What to produce: In the records that follow, find each line containing "finite" and copy it.

Start of Listed records

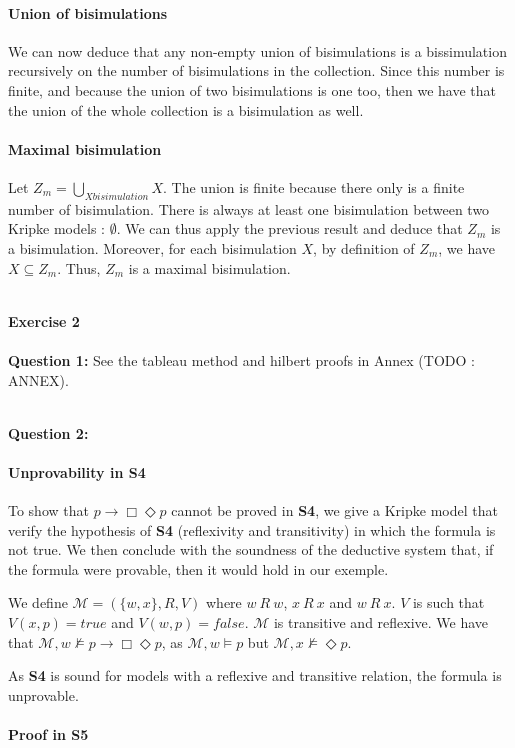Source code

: \documentclass[10pt]{article}
\def\exercise#1{\ \vspace{1cm}\\\Large\textbf{Exercise #1}\normalsize\\}
\def\question#1{\ \vspace{1cm}\\\textbf{Question #1:}\quad}
\def\M{\mathcal{M}}
\begin{document}
\paragraph{Union of bisimulations} We can now deduce that any non-empty union of bisimulations is a bissimulation recursively on the number of bisimulations in the collection. Since this number is finite, and because the union of two bisimulations is one too, then we have that the union of the whole collection is a bisimulation as well.

\paragraph{Maximal bisimulation} Let $Z_m = \underset{X \mathit{bisimulation}}{\bigcup} X$. The union is finite because there only is a finite number of bisimulation. There is always at least one bisimulation between two Kripke models : $\emptyset$. We can thus apply the previous result and deduce that $Z_m$ is a bisimulation. Moreover, for each bisimulation $X$, by definition of $Z_m$, we have $X\subseteq Z_m$. Thus, $Z_m$ is a maximal bisimulation.



\exercise{2}
\question{1}
See the tableau method and hilbert proofs in Annex (TODO : ANNEX).



\question{2}
\paragraph{Unprovability in \textbf{S4}} To show that $p\rightarrow\Box\Diamond p$ cannot be proved in \textbf{S4}, we give a Kripke model that verify the hypothesis of \textbf{S4} (reflexivity and transitivity) in which the formula is not true. We then conclude with the soundness of the deductive system that, if the formula were provable, then it would hold in our exemple.

We define $\M=(\{w,x\},R,V)$ where $w\ R\ w$, $x\ R\ x$ and $w\ R\ x$. $V$ is such that $V(x,p)=\mathit{true}$ and $V(w,p)=\mathit{false}$. $\M$ is transitive and reflexive. We have that $\M,w\not\models p\rightarrow\Box\Diamond p$, as $\M,w\models p$ but $\M,x\not\models\Diamond p$.

As \textbf{S4} is sound for models with a reflexive and transitive relation, the formula is unprovable.

\paragraph{Proof in \textbf{S5}} 
\end{document}
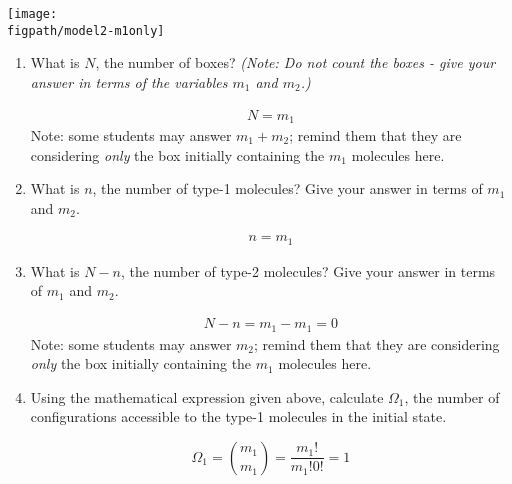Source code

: \begin{activity}
\begin{ctqs}
	\vspace{6pt}
	\centerline{\texttt{[image: \\figpath/model2-m1only]}}
	\vspace{-10pt}
	
			\begin{enumerate}
				\item What is $N$, the number of boxes?	\emph{(Note: Do not count the boxes - give your answer in terms of the variables $m_1$ and $m_2$.)}
				
					\begin{solution}[0.6in]
						\vspace{-20pt}
						\begin{align*}
							N = m_1
						\end{align*}
						Note: some students may answer $m_1+m_2$; remind them that they are considering \emph{only} the box initially containing the $m_1$ molecules here.
					\end{solution}
				
				\item What is $n$, the number of type-1 molecules?  Give your answer in terms of $m_1$ and $m_2$.
				
					\begin{solution}[0.6in]
						\begin{align*}
							n = m_1
						\end{align*}
					\end{solution}
				
				\item What is $N-n$, the number of type-2 molecules? Give your answer in terms of $m_1$ and $m_2$.
				
					\begin{solution}[0.5in]
						\vspace{-20pt}
						\begin{align*}
							N-n = m_1 - m_1 = 0
						\end{align*}
						Note: some students may answer $m_2$; remind them that they are considering \emph{only} the box initially containing the $m_1$ molecules here.
					\end{solution}
					
				\item Using the mathematical expression given above, calculate $\Omega_1$, the number of configurations accessible to the type-1 molecules in the initial state.
				
					\begin{solution}[1.5in]
						\begin{equation*}
							\Omega_1 = {m_1 \choose m_1} = \frac{m_1!}{m_1! 0!} = 1
						\end{equation*}
					\end{solution}
				

\end{enumerate}
\end{ctqs}
\end{activity}
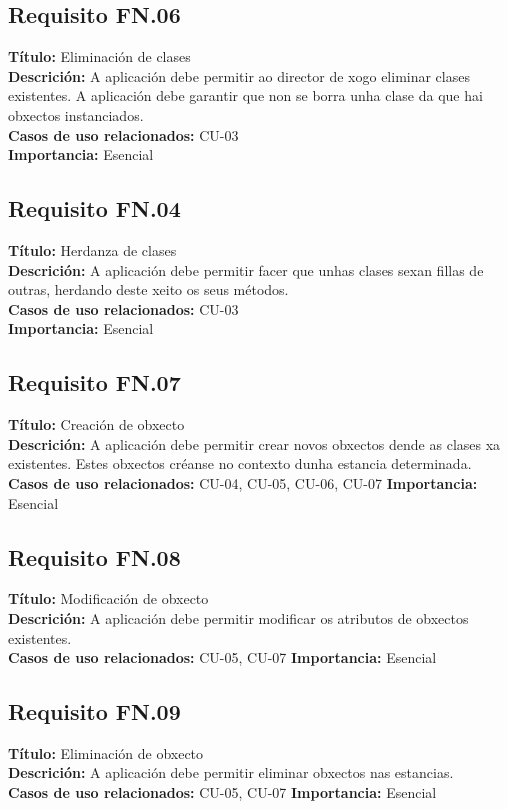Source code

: \subsection{Requisito FN.06}
{\bf Título:} Eliminación de clases\\
{\bf Descrición:} A aplicación debe permitir ao director de xogo eliminar clases existentes. A aplicación debe garantir que non se borra unha clase da que hai obxectos instanciados.\\
{\bf Casos de uso relacionados:} CU-03\\
{\bf Importancia:} Esencial

\subsection{Requisito FN.04}
{\bf Título:} Herdanza de clases\\
{\bf Descrición:} A aplicación debe permitir facer que unhas clases sexan fillas de outras, herdando deste xeito os seus métodos.\\
{\bf Casos de uso relacionados:} CU-03\\
{\bf Importancia:} Esencial

\subsection{Requisito FN.07}
{\bf Título:} Creación de obxecto\\
{\bf Descrición:} A aplicación debe permitir crear novos obxectos dende as clases xa existentes. Estes obxectos créanse no contexto dunha estancia determinada.\\
{\bf Casos de uso relacionados:} CU-04, CU-05, CU-06, CU-07
{\bf Importancia:} Esencial

\subsection{Requisito FN.08}
{\bf Título:} Modificación de obxecto\\
{\bf Descrición:} A aplicación debe permitir modificar os atributos de obxectos existentes.\\
{\bf Casos de uso relacionados:} CU-05, CU-07
{\bf Importancia:} Esencial

\subsection{Requisito FN.09}
{\bf Título:} Eliminación de obxecto\\
{\bf Descrición:} A aplicación debe permitir eliminar obxectos nas estancias.\\
{\bf Casos de uso relacionados:} CU-05, CU-07
{\bf Importancia:} Esencial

End of Listed records

Solution to the exercise:
\paragraph{Union of bisimulations} We can now deduce that any non-empty union of bisimulations is a bissimulation recursively on the number of bisimulations in the collection. Since this number is finite, and because the union of two bisimulations is one too, then we have that the union of the whole collection is a bisimulation as well.
\paragraph{Maximal bisimulation} Let $Z_m = \underset{X \mathit{bisimulation}}{\bigcup} X$. The union is finite because there only is a finite number of bisimulation. There is always at least one bisimulation between two Kripke models : $\emptyset$. We can thus apply the previous result and deduce that $Z_m$ is a bisimulation. Moreover, for each bisimulation $X$, by definition of $Z_m$, we have $X\subseteq Z_m$. Thus, $Z_m$ is a maximal bisimulation.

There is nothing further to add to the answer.